I had to wait until the box was up enough that my account was created, and then I had about 12 minutes to look around before it started tearing down the stack. I had to remove the creation and update policies from my auto scaling group, which makes it such that CloudFormation doesn’t wait for a signal.
Deploy again and SSH into the WordPress box to start examining the log files. What I found was that my bootstrap was crapping out, because cfn-init was crapping out. Specifically, cfn-init was throwing an exception because it was failing to do a yum update.
Hmmm! The only yum repository configured by default on AWS Linux 2 is an Amazon repository, which is really an S3 bucket. But my script was calling yum update before it called cfn-init. And that update worked fine through my NAT, and across the Internet, to the public address for S3. So why was this cfn-init yum update failing? I haven’t dug into it, but the result was my bootstrap script was exiting with an error before it got to call cfn-signal. Someday I’ll have to look at the Python and see what’s different about their yum update call. Maybe it’s hard coded to use an internal address for an S3 repository, which would only work if you’ve setup a VPC Endpoint?
But since setting up a VPC Endpoint for S3 is a good idea anyway, I went ahead and created one (through the console, I hadn’t looked into how to do it with CloudFormation yet). Anyway, once that was stood up, cfn-init started working correctly. I added back the creation and update policies to my auto scaling group and everything worked as expected.
Turns out that creating it with CloudFormation was quite easy, so let’s get into it now.
The VPC Endpoint Template Resource
I had already provisioned my VPC, so at first I thought it might be easier to create a small separate template to provision just the VPC Endpoint. But the VPC Endpoint needs a list of route table ids. I could pass them in as a parameter of course, but I decided it would be easier to just add it to the VPC template where it seems to belong anyway. I only needed to add a single resource to the template, and here it is:
First there is the policy document, which I can use to limit who can access the VPC Endpoint, what resources they can talk to, and what actions they can perform. I’ve chosen to create an allow all policy document. I already have bucket policies to limit who can do what to my buckets. This is much like the decision I made earlier to allow all in my NACLs and enforce security in my security groups. And like NACLs, I may revisit this policy later for defense in depth, but it simplifies troubleshooting during initial setup to not go too deep. And in this case, I’d just be securing my buckets from myself. The bucket policy secures them from anywhere. So I’m not sure I get what the point of this policy is yet.

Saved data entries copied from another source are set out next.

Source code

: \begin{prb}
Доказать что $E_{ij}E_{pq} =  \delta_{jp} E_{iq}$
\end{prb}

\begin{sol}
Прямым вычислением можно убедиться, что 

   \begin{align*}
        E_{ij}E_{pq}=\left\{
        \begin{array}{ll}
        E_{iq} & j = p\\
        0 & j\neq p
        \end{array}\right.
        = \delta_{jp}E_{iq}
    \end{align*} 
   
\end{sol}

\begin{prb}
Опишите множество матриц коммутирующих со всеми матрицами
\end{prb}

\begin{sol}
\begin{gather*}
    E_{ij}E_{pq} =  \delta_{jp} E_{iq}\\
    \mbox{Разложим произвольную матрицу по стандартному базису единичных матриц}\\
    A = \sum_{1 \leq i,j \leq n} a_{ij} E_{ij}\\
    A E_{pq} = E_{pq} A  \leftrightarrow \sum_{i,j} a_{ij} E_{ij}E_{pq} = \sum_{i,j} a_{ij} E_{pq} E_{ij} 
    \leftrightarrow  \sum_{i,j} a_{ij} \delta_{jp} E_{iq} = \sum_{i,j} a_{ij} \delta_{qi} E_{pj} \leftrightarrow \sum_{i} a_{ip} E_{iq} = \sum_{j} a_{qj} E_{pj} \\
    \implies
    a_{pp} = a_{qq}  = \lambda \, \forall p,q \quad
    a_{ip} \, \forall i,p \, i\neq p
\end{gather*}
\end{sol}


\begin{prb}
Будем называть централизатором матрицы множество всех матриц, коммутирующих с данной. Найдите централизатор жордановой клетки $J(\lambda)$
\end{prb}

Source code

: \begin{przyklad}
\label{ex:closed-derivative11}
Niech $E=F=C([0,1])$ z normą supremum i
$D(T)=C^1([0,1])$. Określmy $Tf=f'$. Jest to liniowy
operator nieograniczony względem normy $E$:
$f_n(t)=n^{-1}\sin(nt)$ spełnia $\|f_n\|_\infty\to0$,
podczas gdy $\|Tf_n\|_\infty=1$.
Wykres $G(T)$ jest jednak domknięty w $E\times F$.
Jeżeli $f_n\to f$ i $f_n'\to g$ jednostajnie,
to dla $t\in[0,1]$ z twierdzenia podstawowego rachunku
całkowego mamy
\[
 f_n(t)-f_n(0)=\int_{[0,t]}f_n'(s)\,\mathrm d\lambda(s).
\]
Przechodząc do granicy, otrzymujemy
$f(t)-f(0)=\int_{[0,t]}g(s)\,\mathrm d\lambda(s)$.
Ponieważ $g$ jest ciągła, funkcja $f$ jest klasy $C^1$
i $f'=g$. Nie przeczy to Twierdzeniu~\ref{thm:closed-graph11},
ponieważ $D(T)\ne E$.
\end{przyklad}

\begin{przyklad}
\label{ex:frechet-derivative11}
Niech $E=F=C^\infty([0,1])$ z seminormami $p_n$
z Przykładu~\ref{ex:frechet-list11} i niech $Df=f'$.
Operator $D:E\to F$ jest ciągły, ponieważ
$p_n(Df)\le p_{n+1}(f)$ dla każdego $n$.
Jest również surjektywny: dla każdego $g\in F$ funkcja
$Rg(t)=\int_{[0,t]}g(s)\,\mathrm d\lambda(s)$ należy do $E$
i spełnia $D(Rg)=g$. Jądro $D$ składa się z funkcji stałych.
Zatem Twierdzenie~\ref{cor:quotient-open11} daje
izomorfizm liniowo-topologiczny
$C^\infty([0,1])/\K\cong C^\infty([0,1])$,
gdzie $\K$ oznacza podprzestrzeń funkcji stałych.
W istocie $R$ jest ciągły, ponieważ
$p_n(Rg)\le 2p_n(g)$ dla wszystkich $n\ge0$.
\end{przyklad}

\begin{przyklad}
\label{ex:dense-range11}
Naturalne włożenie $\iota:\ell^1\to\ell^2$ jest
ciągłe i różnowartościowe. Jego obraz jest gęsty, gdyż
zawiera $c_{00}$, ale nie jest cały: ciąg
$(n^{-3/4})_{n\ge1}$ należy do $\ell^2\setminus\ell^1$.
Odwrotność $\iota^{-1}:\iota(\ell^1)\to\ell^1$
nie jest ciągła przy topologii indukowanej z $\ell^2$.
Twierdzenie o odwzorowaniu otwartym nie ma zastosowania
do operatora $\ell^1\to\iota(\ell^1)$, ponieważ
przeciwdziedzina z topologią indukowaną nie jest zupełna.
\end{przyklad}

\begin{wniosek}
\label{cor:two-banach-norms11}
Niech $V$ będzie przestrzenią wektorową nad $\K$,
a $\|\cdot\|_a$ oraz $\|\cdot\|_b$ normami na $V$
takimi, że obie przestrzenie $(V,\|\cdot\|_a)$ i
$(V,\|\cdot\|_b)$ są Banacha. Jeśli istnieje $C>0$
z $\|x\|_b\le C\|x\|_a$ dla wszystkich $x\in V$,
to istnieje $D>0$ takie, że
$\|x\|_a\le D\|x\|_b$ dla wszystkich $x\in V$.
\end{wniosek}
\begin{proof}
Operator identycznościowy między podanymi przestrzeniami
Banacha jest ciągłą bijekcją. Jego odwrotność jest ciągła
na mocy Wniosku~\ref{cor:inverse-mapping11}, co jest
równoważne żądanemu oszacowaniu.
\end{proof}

Next I reference my four route tables. CloudFormation will add a route for S3 to each one of them during provisioning. Since I’m in my VPC template, the VpcId is also just a reference.
And finally, I specify the service name for the endpoint, which in my case is com.amazonaws.us-east-1.s3. But I don’t want to hard code the region, so I use the intrinsic function Fn::Join and the pseudo parameter AWS::Region to construct the service name.

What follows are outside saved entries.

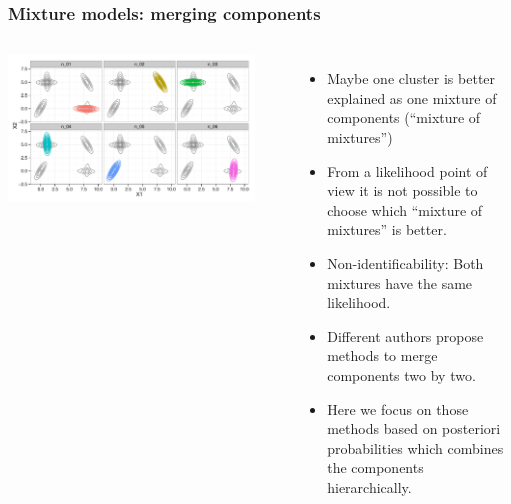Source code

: \begin{frame}
\frametitle{Mixture models: merging components}

\begin{columns}[T]
\centering
\includegraphics[width=0.9\textwidth]{static_figures/baudry_ex4_1_all_distributions.pdf}

\bigskip
{}

\small
\begin{itemize}
\item Maybe one cluster is better explained as one mixture of components (``mixture of mixtures'')
\item<2-> From a likelihood point of view it is not possible to choose which ``mixture of mixtures'' is better.
\item<3-> Non-identificability: Both mixtures have the same likelihood.
\item<4> Different authors propose methods to merge components two by two.
\item<4> Here we focus on those methods based on posteriori probabilities which combines the components hierarchically.
\end{itemize}
\end{columns}
\end{frame}


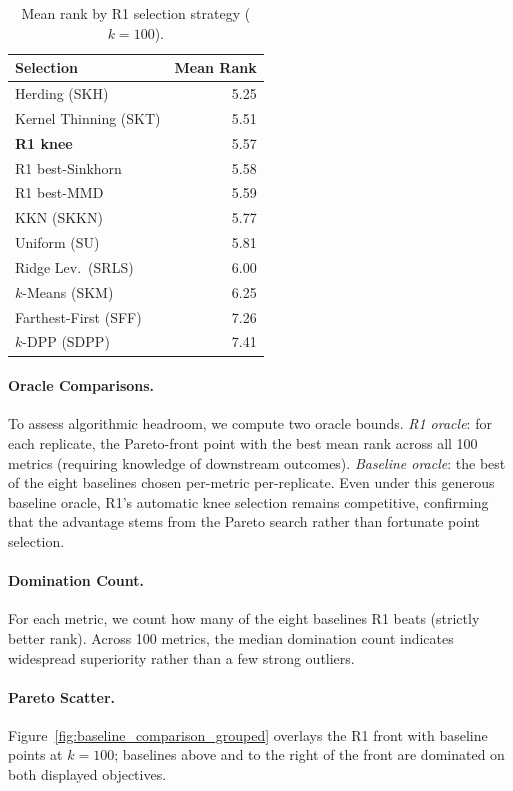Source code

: \documentclass[10pt,journal]{IEEEtran}
\newcommand{\1}{\mathbf{1}}
\theoremstyle{ieeethm}
\begin{document}
\begin{table}[t]
\centering
\caption{Mean rank by R1 selection strategy ($k=100$).}
\label{tab:selection_strategies}
\small
\begin{tabular}{@{}l r@{}}
\toprule
Selection & Mean Rank \\
\midrule
Herding (SKH)            & 5.25 \\
Kernel Thinning (SKT)    & 5.51 \\
\textbf{R1 knee}         & 5.57 \\
R1 best-Sinkhorn         & 5.58 \\
R1 best-MMD              & 5.59 \\
KKN (SKKN)               & 5.77 \\
Uniform (SU)             & 5.81 \\
Ridge Lev.\ (SRLS)       & 6.00 \\
$k$-Means (SKM)          & 6.25 \\
Farthest-First (SFF)     & 7.26 \\
$k$-DPP (SDPP)           & 7.41 \\
\bottomrule
\end{tabular}
\end{table}

\paragraph{Oracle Comparisons.}
To assess algorithmic headroom, we compute two oracle bounds.
\emph{R1 oracle}: for each replicate, the Pareto-front point with the best mean rank across
all 100 metrics (requiring knowledge of downstream outcomes).
\emph{Baseline oracle}: the best of the eight baselines chosen per-metric per-replicate.
Even under this generous baseline oracle, R1's automatic knee selection remains competitive,
confirming that the advantage stems from the Pareto search rather than fortunate point
selection.

\paragraph{Domination Count.}
For each metric, we count how many of the eight baselines R1 beats (strictly better rank).
Across 100 metrics, the median domination count indicates widespread superiority rather than
a few strong outliers.

\paragraph{Pareto Scatter.}
Figure~\ref{fig:baseline_comparison_grouped} overlays the R1 front with baseline points at
$k=100$; baselines above and to the right of the front are dominated on both displayed
objectives.
\end{document}
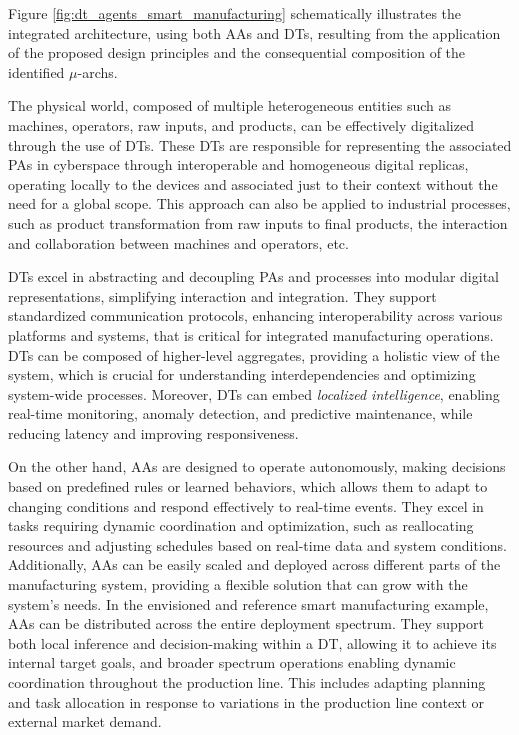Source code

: Figure \ref{fig:dt_agents_smart_manufacturing} schematically illustrates the integrated architecture, using both AAs and DTs, resulting from the application of the proposed design principles and the consequential composition of the identified $\mu$-archs.

The physical world, composed of multiple heterogeneous entities such as machines, operators, raw inputs, and products, can be effectively digitalized through the use of DTs.
These DTs are responsible for representing the associated PAs in cyberspace through interoperable and homogeneous digital replicas, operating locally to the devices and associated just to their context without the need for a global scope.
This approach can also be applied to industrial processes, such as product transformation from raw inputs to final products, the interaction and collaboration between machines and operators, etc.

DTs excel in abstracting and decoupling PAs and processes into modular digital representations, simplifying interaction and integration. They support standardized communication protocols, enhancing interoperability across various platforms and systems, that is critical for integrated manufacturing operations. DTs can be composed of higher-level aggregates, providing a holistic view of the system, which is crucial for understanding interdependencies and optimizing system-wide processes.
%
Moreover, DTs can embed \emph{localized intelligence}, enabling real-time monitoring, anomaly detection, and predictive maintenance, while reducing latency and improving responsiveness.

On the other hand, AAs are designed to operate autonomously, making decisions based on predefined rules or learned behaviors, which allows them to adapt to changing conditions and respond effectively to real-time events. They excel in tasks requiring dynamic coordination and optimization, such as reallocating resources and adjusting schedules based on real-time data and system conditions. Additionally, AAs can be easily scaled and deployed across different parts of the manufacturing system, providing a flexible solution that can grow with the system’s needs.
%
In the envisioned and reference smart manufacturing example, AAs can be distributed across the entire deployment spectrum. They support both local inference and decision-making within a DT, allowing it to achieve its internal target goals, and broader spectrum operations enabling dynamic coordination throughout the production line. This includes adapting planning and task allocation in response to variations in the production line context or external market demand.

And that’s it for creating a VPC Endpoint, so let’s provision this thing and see it in action.
Workflow for Updating a Previously Deployed Stack
I was a little nervous about how well updating this stack would work. I have a VPC provisioned, and I’ve already provisioned a couple of other stacks on top of it (my Bastion and NAT). How well does updating the VPC work under these conditions? The answer is, pretty darned well.
The first thing you should do before updating a stack is drift protection. Go to CloudFormation in the console, select your stack, and choose detect drift:
Then choose view drift results:
And you get something that looks like:
The highlighted drift status tells me that there is no drift detected. So what is drift? It’s changes to CloudFormation resources made outside of CloudFormation, like in the console or with the CLI. In general, you shouldn’t be making such changes. Change the template and update the stack if you need to reconfigure something. But note the info message that says “Only resources which currently support drift detection are displayed here.”. There is a learn more link where they list which resources are supported for drift detection.
If you follow that link, you’ll see that AWS::EC2::RouteTable is supported by drift detection. But if you read my last post for provisioning a NAT instance, it’s bootstrap ran a script that added or modified the default route for each of my private networks. And yet the route tables show as in sync. Why? Because route table is listed as a supported resources, but the routes themselves are not.
So it’s more accurate to say: make as few changes as possible to CloudFormation resources in the console or with the CLI. Sometimes you want to configure some stuff based on logic not readily available to you in CloudFormation. And you can often handle this with a little script in your bootstrap. But ideally, don’t make any changes that will show up as drift.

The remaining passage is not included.